皿尾城の空の下

久伊豆大雷神社。勧請八百年を超える忍領乾の守護神。現在の宮司で二十三代目。郷土史や日常生活を綴っています。

川越八幡神社

2019-02-09 15:41:43 | 神社と歴史

長元元年(1028)下総国千葉城の城主であった平忠常が謀反を起こし、安房、上総、下総の三国を勢力下におき、同三年武蔵国に侵入したという。(平忠常の乱、長元の乱)朝廷は討伐軍を派遣するも三年に渡り、制圧することができなかったという。そこで冷泉院判官代甲斐守であった源頼信に忠常追討の宣下があり、頼信は川越まで陣を進め源氏の氏神であり武神でもある八幡神社に祈願し、忠常軍に斬り込み朝敵を撲滅したという。八幡神誉田別命の御神徳に深く感謝し、社殿を祀ったことを起源としている。

 時代は下り長禄元年(1457)河越城を築いた太田道灌は八幡社を武運の神として崇め、城の守護神とし以来川越城主より代々厚い崇敬を受けたという。

境内末社に多くの信仰を集めるものがある。

目の神様には大国主命と少彦名命を祭る。古事記神話において兄弟の様に力を合わせ国造りをしたという。国々を巡り生活の向上や医療の道を開き、病に苦しむ人々を救ったことから「心身の目」救う神として信仰を集めるという。目のお守りを頂き、心願成就をする人が多い。

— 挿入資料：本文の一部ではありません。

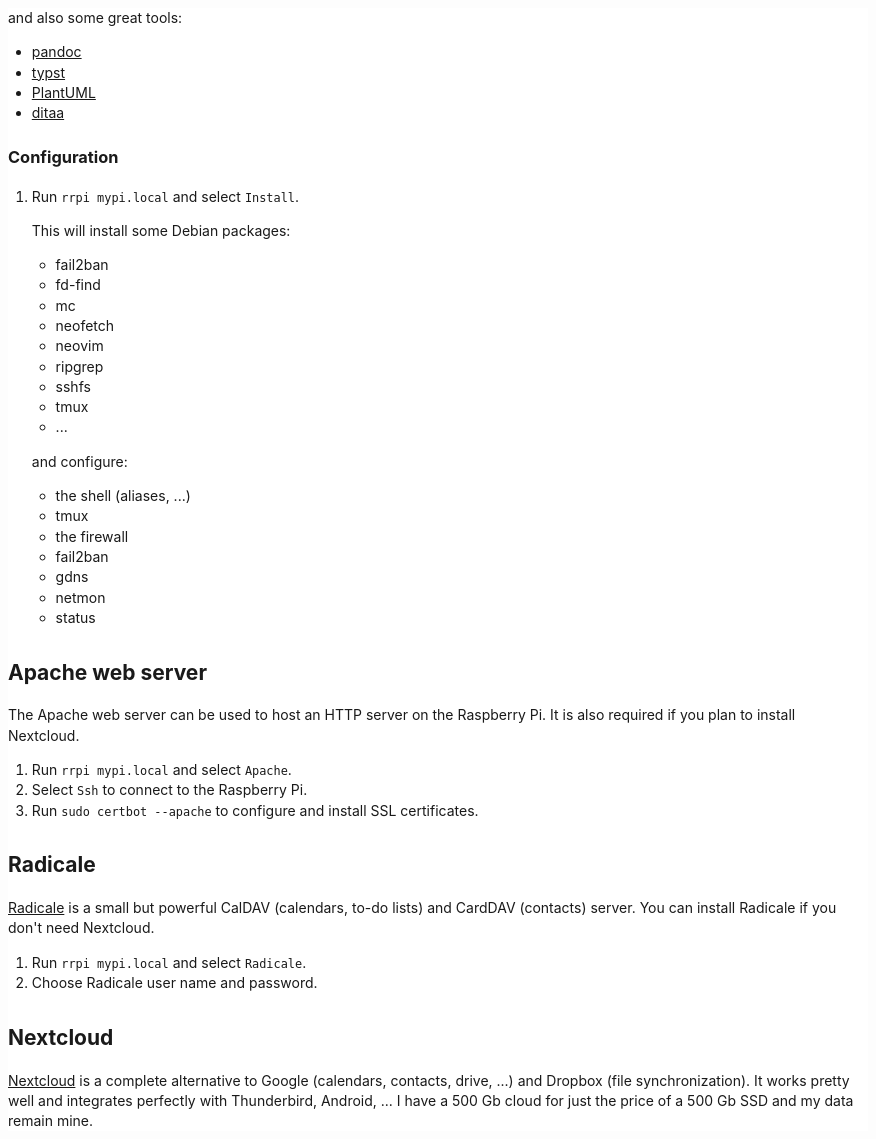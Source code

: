 and also some great tools:

   - [pandoc](https://pandoc.org/)
   - [typst](https://typst.app/)
   - [PlantUML](https://plantuml.com/)
   - [ditaa](https://github.com/stathissideris/ditaa)

### Configuration

1. Run `rrpi mypi.local` and select `Install`.

   This will install some Debian packages:

   - fail2ban
   - fd-find
   - mc
   - neofetch
   - neovim
   - ripgrep
   - sshfs
   - tmux
   - ...

   and configure:

   - the shell (aliases, ...)
   - tmux
   - the firewall
   - fail2ban
   - gdns
   - netmon
   - status

## Apache web server

The Apache web server can be used to host an HTTP server on the Raspberry Pi.
It is also required if you plan to install Nextcloud.

1. Run `rrpi mypi.local` and select `Apache`.
2. Select `Ssh` to connect to the Raspberry Pi.
3. Run `sudo certbot --apache` to configure and install SSL certificates.

## Radicale

[Radicale](https://radicale.org/v3.html) is a small but powerful CalDAV
(calendars, to-do lists) and CardDAV (contacts) server.
You can install Radicale if you don't need Nextcloud.

1. Run `rrpi mypi.local` and select `Radicale`.
2. Choose Radicale user name and password.

## Nextcloud

[Nextcloud](https://nextcloud.com/) is a complete alternative to Google
(calendars, contacts, drive, ...) and Dropbox (file synchronization). It works
pretty well and integrates perfectly with Thunderbird, Android, ... I have a
500 Gb cloud for just the price of a 500 Gb SSD and my data remain mine.
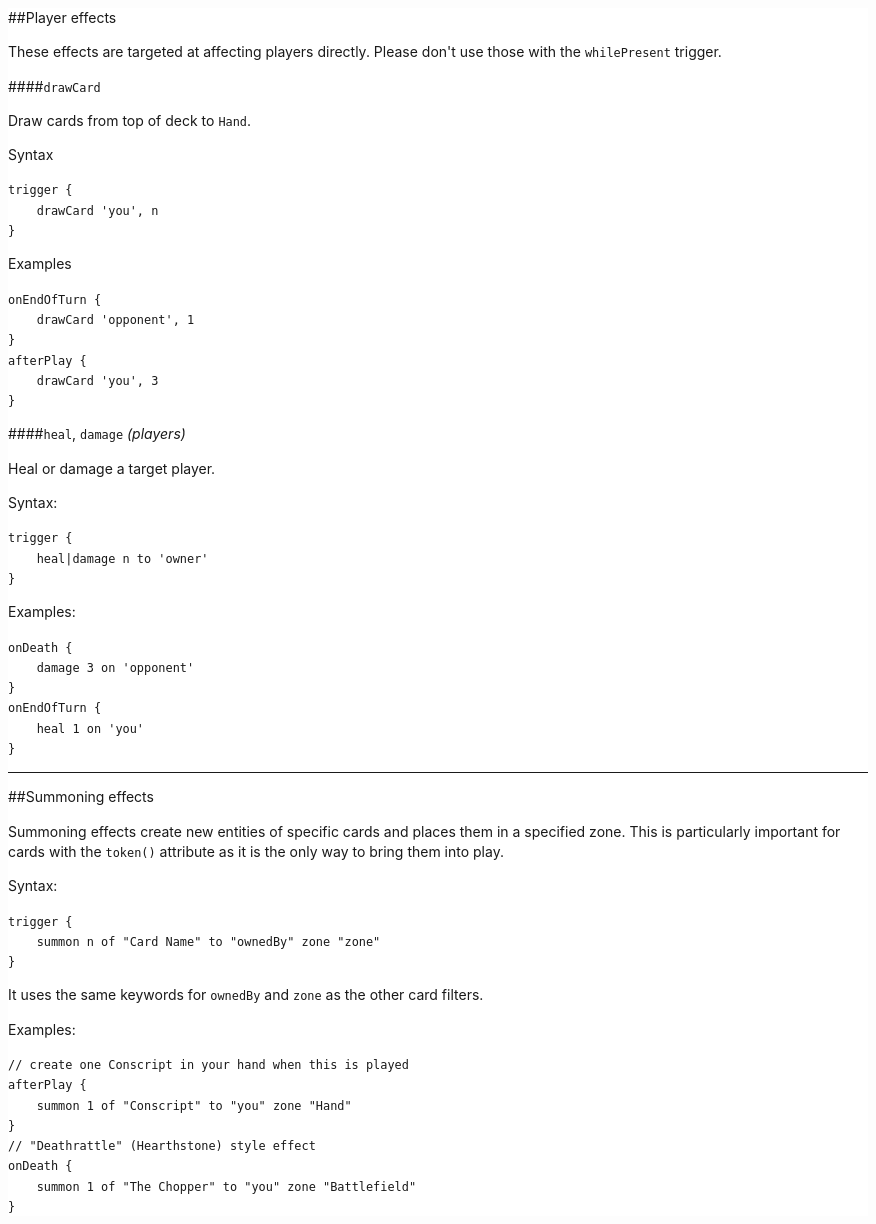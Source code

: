 ##Player effects

These effects are targeted at affecting players directly. Please don't use those with the `whilePresent` trigger.

####`drawCard`

Draw cards from top of deck to `Hand`.

Syntax

    trigger {
        drawCard 'you', n
    }

Examples

    onEndOfTurn {
        drawCard 'opponent', 1
    }
    afterPlay {
        drawCard 'you', 3
    }

####`heal`, `damage` _(players)_

Heal or damage a target player.

Syntax:

    trigger {
        heal|damage n to 'owner'
    }

Examples:

    onDeath {
        damage 3 on 'opponent'
    }
    onEndOfTurn {
        heal 1 on 'you'
    }

---

##Summoning effects

Summoning effects create new entities of specific cards and places them in a specified zone. This is particularly important for cards with the `token()` attribute as it is the only way to bring them into play.

Syntax:

    trigger {
        summon n of "Card Name" to "ownedBy" zone "zone"
    }

It uses the same keywords for `ownedBy` and `zone` as the other card filters.

Examples:

    // create one Conscript in your hand when this is played
    afterPlay {
        summon 1 of "Conscript" to "you" zone "Hand"
    }
    // "Deathrattle" (Hearthstone) style effect
    onDeath {
        summon 1 of "The Chopper" to "you" zone "Battlefield"
    }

本殿前に祭られる民部稲荷社には不思議な逸話が伝わる。

 昔、八王子にあった寺の小僧が、毎晩どこかに出かけるので、不思議に思った住職が小僧に問うたところ、山奥の民部様という武家の所に行くと答えた。住職は小僧がお世話になっている礼を述べたいと民部を寺に招いたという。其の夜民部は共を一人連れ寺に訪れると手厚くもてなされたという。酒がすすんで話題が相撲のことになると、小僧と民部の共のものが相撲を取って、大いに盛り上がったという。

 翌朝小僧と民部の共のものが相撲を取った場所に行ってみると、狐の毛が散らばっており、民部にその旨問うてみると、民部は自分は狐であり、人間と付き合うのが好きで、昨晩は楽しい思いをさせてもらったが、他の狐に人間と付き合っていることを咎められ、八王子にはもう住めなくなったので川越の梵心山に行くと告げていなくなったという。

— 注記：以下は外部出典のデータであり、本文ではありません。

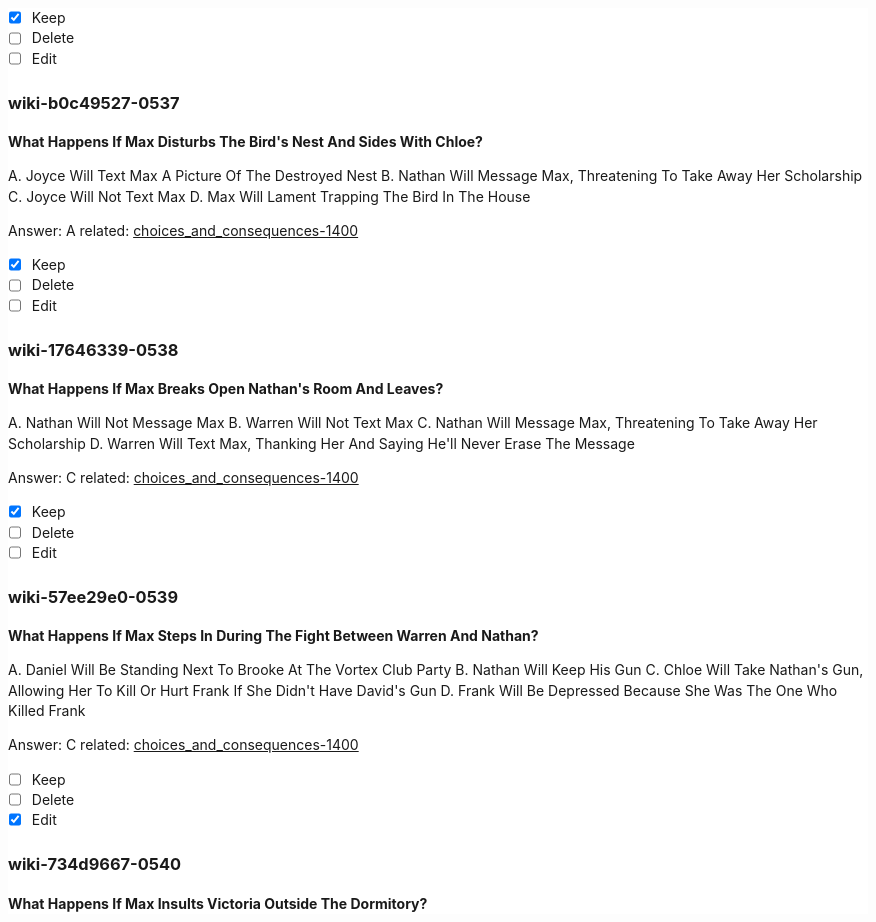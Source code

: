 - [x] Keep
- [ ] Delete
- [ ] Edit

### wiki-b0c49527-0537

**What Happens If Max Disturbs The Bird's Nest And Sides With Chloe?**

A. Joyce Will Text Max A Picture Of The Destroyed Nest
B. Nathan Will Message Max, Threatening To Take Away Her Scholarship
C. Joyce Will Not Text Max
D. Max Will Lament Trapping The Bird In The House

Answer: A
related: [choices_and_consequences-1400](../wiki-pages-chunks/choices_and_consequences-1400.txt)

- [x] Keep
- [ ] Delete
- [ ] Edit

### wiki-17646339-0538

**What Happens If Max Breaks Open Nathan's Room And Leaves?**

A. Nathan Will Not Message Max
B. Warren Will Not Text Max
C. Nathan Will Message Max, Threatening To Take Away Her Scholarship
D. Warren Will Text Max, Thanking Her And Saying He'll Never Erase The Message

Answer: C
related: [choices_and_consequences-1400](../wiki-pages-chunks/choices_and_consequences-1400.txt)

- [x] Keep
- [ ] Delete
- [ ] Edit

### wiki-57ee29e0-0539

**What Happens If Max Steps In During The Fight Between Warren And Nathan?**

A. Daniel Will Be Standing Next To Brooke At The Vortex Club Party
B. Nathan Will Keep His Gun
C. Chloe Will Take Nathan's Gun, Allowing Her To Kill Or Hurt Frank If She Didn't Have David's Gun
D. Frank Will Be Depressed Because She Was The One Who Killed Frank

Answer: C
related: [choices_and_consequences-1400](../wiki-pages-chunks/choices_and_consequences-1400.txt)

- [ ] Keep
- [ ] Delete
- [x] Edit

### wiki-734d9667-0540

**What Happens If Max Insults Victoria Outside The Dormitory?**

 その梵心山が川越丸広デパートの付近で、長らく民部稲荷が祀られていたが、明治になって八幡社境内に合祀されたという。丸広デパートにはこの稲荷様が分祀されていて、別名角力稲荷と称して多くの角力の絵馬が奉納されたという。

狐の逸話は各地に残っていて、稲荷神社として現在でも大事に祀られていることが多い。